- Born: December 6, 1890 Cincinnati, Ohio
- Died: September 23, 1968 (aged 77) Boston, Massachusetts
- Occupations: Social scientist, gerontologist, administrator
- Awards: Lasker Award

Academic background
- Education: BA, LL.D.
- Alma mater: Columbia University

Academic work
- Era: 1923-1968
- Discipline: Sociology; Gerontology;
- Sub-discipline: Social gerontology; Parent education; Child development;

= Lawrence K. Frank =

American social scientist

Lawrence Kelso Frank (December 6, 1890 – September 23, 1968) was an American social scientist, administrator, and parent educator, particularly known as vice-president of the Josiah Macy Jr. Foundation and together with Frank Fremont-Smith initiator of the Macy conferences.

== Biography ==
Born and raised in Cincinnati, Ohio Frank received his Bachelor of Arts degree in economics from Columbia University in 1912. In 1959 he also received an honorary degree of LL.D. degree at Wayne State University. At Columbia Frank met the economist Wesley C. Mitchell, who guided the National Bureau of Economic Research, and his wife Lucy Sprague Mitchell, who founded Bank Street College of Education as the Bureau of Educational Experiments. They became friends and important mentors of Frank.

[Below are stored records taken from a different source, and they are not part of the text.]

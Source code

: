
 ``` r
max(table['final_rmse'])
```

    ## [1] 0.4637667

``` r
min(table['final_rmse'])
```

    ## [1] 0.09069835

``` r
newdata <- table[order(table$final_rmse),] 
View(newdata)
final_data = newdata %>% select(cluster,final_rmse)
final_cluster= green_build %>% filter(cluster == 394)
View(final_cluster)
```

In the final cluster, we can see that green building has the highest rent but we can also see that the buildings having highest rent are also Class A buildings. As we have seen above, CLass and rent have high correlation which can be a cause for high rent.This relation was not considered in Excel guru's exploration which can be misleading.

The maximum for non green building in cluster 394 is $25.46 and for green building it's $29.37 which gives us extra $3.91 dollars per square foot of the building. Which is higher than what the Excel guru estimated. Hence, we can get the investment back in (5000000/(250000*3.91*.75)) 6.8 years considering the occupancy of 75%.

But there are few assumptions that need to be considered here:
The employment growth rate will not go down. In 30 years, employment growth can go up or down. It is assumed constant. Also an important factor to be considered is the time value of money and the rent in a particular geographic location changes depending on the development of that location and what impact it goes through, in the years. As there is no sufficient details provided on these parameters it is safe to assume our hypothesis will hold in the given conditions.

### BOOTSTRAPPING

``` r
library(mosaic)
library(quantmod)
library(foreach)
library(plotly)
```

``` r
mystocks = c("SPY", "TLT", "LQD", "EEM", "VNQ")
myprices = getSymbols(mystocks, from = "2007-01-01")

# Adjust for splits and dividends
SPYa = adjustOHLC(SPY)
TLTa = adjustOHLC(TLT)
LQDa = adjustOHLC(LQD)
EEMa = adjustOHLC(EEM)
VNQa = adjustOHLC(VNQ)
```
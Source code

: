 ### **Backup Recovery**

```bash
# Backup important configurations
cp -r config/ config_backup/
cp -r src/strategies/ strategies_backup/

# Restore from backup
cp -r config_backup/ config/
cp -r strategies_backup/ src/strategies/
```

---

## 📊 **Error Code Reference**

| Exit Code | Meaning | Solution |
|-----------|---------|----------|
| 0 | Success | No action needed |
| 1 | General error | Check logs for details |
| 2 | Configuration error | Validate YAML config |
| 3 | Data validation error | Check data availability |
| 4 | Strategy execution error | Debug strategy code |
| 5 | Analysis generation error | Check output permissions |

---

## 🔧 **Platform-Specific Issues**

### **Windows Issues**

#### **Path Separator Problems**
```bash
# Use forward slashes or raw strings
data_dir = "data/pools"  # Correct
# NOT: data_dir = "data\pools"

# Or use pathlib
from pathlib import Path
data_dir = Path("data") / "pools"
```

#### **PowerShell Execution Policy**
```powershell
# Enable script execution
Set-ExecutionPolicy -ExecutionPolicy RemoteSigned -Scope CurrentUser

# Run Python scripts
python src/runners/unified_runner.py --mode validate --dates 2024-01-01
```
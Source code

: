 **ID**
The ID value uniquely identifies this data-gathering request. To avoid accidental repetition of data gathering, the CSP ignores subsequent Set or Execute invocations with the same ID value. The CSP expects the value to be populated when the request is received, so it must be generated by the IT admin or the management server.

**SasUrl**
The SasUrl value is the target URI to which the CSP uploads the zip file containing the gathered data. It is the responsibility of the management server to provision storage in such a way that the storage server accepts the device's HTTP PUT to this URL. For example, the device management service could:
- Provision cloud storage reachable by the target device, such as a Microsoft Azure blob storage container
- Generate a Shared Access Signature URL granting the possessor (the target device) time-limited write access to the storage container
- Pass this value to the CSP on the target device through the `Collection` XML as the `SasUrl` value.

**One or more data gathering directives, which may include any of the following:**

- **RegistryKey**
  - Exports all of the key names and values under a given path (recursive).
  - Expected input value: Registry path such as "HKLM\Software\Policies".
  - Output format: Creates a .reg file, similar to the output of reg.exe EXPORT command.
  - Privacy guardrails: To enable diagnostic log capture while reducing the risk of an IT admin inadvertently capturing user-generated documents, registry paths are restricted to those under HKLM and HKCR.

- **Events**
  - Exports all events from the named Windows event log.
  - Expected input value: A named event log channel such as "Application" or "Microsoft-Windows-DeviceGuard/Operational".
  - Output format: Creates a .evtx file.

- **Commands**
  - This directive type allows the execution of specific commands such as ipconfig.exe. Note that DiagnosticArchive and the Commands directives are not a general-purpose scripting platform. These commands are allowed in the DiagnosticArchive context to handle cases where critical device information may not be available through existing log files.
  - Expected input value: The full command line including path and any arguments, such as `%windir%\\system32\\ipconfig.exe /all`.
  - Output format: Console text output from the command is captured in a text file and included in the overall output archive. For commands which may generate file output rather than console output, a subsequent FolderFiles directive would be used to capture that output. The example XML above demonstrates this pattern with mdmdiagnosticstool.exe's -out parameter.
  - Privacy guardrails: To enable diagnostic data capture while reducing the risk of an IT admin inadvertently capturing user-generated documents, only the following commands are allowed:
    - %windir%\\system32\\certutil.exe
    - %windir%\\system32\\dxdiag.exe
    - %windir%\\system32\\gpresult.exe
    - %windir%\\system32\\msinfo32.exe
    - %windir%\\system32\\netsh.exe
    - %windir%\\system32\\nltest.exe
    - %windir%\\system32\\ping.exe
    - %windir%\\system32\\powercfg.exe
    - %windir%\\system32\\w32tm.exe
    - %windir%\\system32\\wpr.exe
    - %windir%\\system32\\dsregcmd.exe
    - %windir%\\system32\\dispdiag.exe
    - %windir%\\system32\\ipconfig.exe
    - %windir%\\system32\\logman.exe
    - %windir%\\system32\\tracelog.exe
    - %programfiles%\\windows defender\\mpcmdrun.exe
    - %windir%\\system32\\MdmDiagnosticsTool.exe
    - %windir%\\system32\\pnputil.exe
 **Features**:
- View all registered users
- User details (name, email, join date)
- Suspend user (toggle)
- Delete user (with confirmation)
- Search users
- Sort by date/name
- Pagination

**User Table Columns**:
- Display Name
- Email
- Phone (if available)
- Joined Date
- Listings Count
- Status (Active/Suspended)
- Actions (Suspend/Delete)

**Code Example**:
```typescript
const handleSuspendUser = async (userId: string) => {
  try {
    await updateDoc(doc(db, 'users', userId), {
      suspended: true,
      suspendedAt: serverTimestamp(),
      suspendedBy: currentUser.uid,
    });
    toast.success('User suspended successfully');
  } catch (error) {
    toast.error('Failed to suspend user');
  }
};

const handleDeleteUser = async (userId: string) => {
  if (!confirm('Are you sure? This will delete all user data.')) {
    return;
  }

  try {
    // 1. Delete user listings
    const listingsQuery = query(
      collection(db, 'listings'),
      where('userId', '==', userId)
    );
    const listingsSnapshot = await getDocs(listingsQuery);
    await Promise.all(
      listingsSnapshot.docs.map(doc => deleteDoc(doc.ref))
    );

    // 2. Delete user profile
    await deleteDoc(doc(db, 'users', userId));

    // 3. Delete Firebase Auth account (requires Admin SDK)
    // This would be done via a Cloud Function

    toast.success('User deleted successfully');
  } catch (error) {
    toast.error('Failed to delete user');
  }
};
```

Frank was director of the Laura Spelman Rockefeller Memorial from 1923 to 1929. He directed the child-development program in the Rockefeller Foundation from 1929 to 1933 and became part of its General Education Board in 1933. From 1936 to 1942 he was vice-president of the Josiah Macy Foundation, Frank was among the attendees of the first Macy meeting in 1942 with other scientists such as the anthropologists Gregory Bateson and Margaret Mead, the neurophysiologist Warren McCulloch, the physician and physiologist Arturo Rosenblueth and the psychoanalyst Lawrence Kubie. From 1945 to 1950 he was director of the Caroline Zachry Institute of Human Development.

Beside his administrative career he was visiting professor and lecturer at several institutions, member of many learned societies and organizations, and wrote a series of books of educational and social matters. He received the Lasker Award in mental health in 1947, the Parents' magazine award for an outstanding book in 1950. In some of these writings, Frank suggested that the American focus on individualism should be re-balanced in favor of more group responsibility.

His papers are held at the National Library of Medicine in Bethesda, Maryland.

== Selected publications ==
Frank authored numerous articles and books.
- 1920. Review of Business Research and Statistics by J. George Frederick. Quarterly Publications of the American Statistical Association, vol. 17, no. 132 (Dec. 1920), pp. 517–19. . .
- 1925. "Social Problems." American Journal of Sociology, vol. 30, no. 4 (Jan. 1925).
- 1926. The Problem of Learning
- 1942. Conserving Human Resources in the Field of Early Childhood.
- 1946. Gerontology, Journal of Gerontology, Volume 1, Issue 1, Part 1, January 1946
- 1948. Personality and Culture, the Psychocultural Approach. Prepared for the Bureau for Intercultural Education and the American Education Fellowship.
- 1948. Projective Methods.
- 1950. How to Help your Child in School, with Mary Frank.
- 1950. Society as the Patient: Essays on Culture and Personality. New Brunswick, NJ: Rutgers University Press.
- 1951. Nature and Human Nature: Man's New Image of Himself, with Ruth Hartley and Robert Goldenson. New Brunswick, NJ: Rutgers University Press. ISBN 978-0837124537.
- 1951. Cultural Determinism and Free Will. Cincinnati: Hebrew Union College-Jewish Institute of Religion.
- 1952. Understanding Children's Play. New York: Columbia University Press.
- 1953. Babies are Puppies, Puppies are Babies
- 1953. Personality Development in Adolescent Girls. New Orleans: Society for Research in Child Development, vol. XVI, no. 53.
- 1954. Feelings and Emotions.
- 1954. How to Be a Modern Leader. New York: Association Press.
- 1954. How to Be a Woman, with Mary Frank. New York: Bobbs-Merrill.
- 1955. Individual Development.
- 1956. Your Adolescent at Home and in School, with Mary Hughes Frank.
- 1961. Conduct of Sex: Biology and Ethics of Sex and Parenthood in Modern Life. New York: Morrow.
- 1966. On the Importance of Infancy. New York: Random House.